Asimismo, los sinaloenses Luis Antonio Rojo, José Carlos Urías Sánchez y el jalisciense Roberto Ramírez Hernández, quienes fueron detenidos el viernes en una casa de seguridad, ubicada en el fraccionamiento Campestre de esta ciudad, tras asesinar a un presunto narcodistribuidor yucateco.

De la misma manera, la mesera veracruzana Ileana Sánchez García, pareja del estadunidense Richardson, único que no dio positivo en la prueba de radizonato de sodio, para hallar restos de pólvora en su cuerpo.

Richardson, quien fue inicialmente detenido porque al pasar por la casa de seguridad y ver policías corrió, fue requerido por la Siedo en virtud de que su nombre aparecía en una agenda hallada en la referida casa de seguridad, aunque no se sabe si su estatus era de cliente de drogas, o de miembro de la agrupación.

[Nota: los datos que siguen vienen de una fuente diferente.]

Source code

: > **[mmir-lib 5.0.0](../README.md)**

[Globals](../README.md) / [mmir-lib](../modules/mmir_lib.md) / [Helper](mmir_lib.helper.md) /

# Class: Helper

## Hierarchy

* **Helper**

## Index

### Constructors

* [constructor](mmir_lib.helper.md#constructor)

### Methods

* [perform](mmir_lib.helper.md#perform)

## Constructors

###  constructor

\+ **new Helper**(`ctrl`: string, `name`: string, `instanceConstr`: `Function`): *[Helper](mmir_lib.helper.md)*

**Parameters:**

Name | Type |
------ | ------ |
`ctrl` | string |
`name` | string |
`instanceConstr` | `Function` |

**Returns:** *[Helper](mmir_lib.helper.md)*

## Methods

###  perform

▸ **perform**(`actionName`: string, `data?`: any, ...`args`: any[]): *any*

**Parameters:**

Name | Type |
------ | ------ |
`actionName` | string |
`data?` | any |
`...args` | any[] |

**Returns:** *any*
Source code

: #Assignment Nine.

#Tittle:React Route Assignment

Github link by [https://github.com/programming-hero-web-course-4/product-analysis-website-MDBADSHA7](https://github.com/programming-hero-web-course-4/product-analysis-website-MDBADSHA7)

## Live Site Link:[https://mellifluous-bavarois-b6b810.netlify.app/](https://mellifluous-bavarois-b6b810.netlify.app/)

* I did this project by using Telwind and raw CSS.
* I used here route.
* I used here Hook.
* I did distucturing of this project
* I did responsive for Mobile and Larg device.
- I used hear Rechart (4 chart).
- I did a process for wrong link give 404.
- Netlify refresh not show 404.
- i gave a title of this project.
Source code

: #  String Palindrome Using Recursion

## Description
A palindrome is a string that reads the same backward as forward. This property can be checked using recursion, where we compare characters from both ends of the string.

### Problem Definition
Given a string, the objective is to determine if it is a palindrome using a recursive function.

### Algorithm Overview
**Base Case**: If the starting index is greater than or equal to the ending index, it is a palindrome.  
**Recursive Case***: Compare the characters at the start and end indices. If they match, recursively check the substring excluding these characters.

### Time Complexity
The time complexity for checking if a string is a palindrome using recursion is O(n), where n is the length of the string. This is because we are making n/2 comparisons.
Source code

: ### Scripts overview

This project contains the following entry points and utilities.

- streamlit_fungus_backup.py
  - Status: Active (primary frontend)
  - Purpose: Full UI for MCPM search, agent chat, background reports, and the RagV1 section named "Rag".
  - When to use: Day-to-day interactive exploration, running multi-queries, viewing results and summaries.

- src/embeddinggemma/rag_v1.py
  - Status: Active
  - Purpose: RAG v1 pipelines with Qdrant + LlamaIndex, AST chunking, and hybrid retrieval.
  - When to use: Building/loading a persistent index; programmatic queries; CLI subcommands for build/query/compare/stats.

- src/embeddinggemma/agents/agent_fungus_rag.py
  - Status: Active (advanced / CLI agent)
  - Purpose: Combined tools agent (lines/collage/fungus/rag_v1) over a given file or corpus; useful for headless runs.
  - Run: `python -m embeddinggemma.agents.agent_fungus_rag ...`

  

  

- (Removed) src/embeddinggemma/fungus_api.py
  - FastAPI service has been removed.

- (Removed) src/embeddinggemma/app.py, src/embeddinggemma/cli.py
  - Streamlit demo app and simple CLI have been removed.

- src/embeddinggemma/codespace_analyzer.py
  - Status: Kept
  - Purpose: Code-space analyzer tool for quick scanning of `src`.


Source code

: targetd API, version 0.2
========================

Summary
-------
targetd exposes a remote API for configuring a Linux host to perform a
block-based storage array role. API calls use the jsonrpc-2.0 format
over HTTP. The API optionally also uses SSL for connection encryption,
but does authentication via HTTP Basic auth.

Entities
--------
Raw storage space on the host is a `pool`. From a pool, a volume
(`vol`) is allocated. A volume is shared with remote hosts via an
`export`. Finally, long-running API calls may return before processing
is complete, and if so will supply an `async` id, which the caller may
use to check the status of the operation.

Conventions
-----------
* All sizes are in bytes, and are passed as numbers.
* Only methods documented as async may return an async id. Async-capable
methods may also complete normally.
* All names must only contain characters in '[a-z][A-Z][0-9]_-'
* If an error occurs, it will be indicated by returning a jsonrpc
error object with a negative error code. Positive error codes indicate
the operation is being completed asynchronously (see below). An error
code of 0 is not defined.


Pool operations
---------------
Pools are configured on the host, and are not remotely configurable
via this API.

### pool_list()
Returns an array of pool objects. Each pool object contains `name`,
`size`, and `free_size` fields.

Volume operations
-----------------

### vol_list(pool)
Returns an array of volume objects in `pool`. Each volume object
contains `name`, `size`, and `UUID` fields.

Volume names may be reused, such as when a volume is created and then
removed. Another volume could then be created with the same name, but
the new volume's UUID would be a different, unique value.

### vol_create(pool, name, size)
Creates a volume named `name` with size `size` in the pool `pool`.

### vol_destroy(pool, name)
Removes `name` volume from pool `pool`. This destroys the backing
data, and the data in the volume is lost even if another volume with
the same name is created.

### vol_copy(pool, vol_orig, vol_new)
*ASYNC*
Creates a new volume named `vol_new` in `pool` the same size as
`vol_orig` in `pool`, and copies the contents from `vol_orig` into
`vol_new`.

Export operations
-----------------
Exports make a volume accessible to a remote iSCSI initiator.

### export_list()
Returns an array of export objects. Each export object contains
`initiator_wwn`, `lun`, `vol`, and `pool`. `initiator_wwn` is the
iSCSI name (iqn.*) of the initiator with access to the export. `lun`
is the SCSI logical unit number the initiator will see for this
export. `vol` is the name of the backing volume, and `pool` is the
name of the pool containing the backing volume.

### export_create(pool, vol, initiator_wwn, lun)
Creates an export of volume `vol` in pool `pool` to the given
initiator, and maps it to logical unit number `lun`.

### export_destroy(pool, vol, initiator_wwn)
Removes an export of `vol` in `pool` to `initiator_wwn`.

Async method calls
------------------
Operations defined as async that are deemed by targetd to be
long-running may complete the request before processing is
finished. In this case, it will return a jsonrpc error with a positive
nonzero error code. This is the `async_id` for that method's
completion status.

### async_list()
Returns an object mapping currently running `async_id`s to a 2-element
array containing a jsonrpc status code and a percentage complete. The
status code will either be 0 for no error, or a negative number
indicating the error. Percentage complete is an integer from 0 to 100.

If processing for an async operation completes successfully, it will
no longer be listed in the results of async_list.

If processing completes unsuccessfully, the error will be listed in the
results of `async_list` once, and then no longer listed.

El grupo fue escoltado por agentes de la Siedo que arribaron en un avión especial de la Procuraduría General de la República (PGR), para llevarlos a la capital mexicana, donde proseguirá la averiguación iniciada por la procuraduría yucateca.

De acuerdo con la PGJE, al menos uno de estos sujetos tendría relación con el intento de ejecución perpetrado la noche del jueves en una negociación de esta ciudad, en la persona de María Desirée Navarrete Cuevas, quien recibió un tiro en la cabeza y que ya fue diagnosticada con muerte cerebral.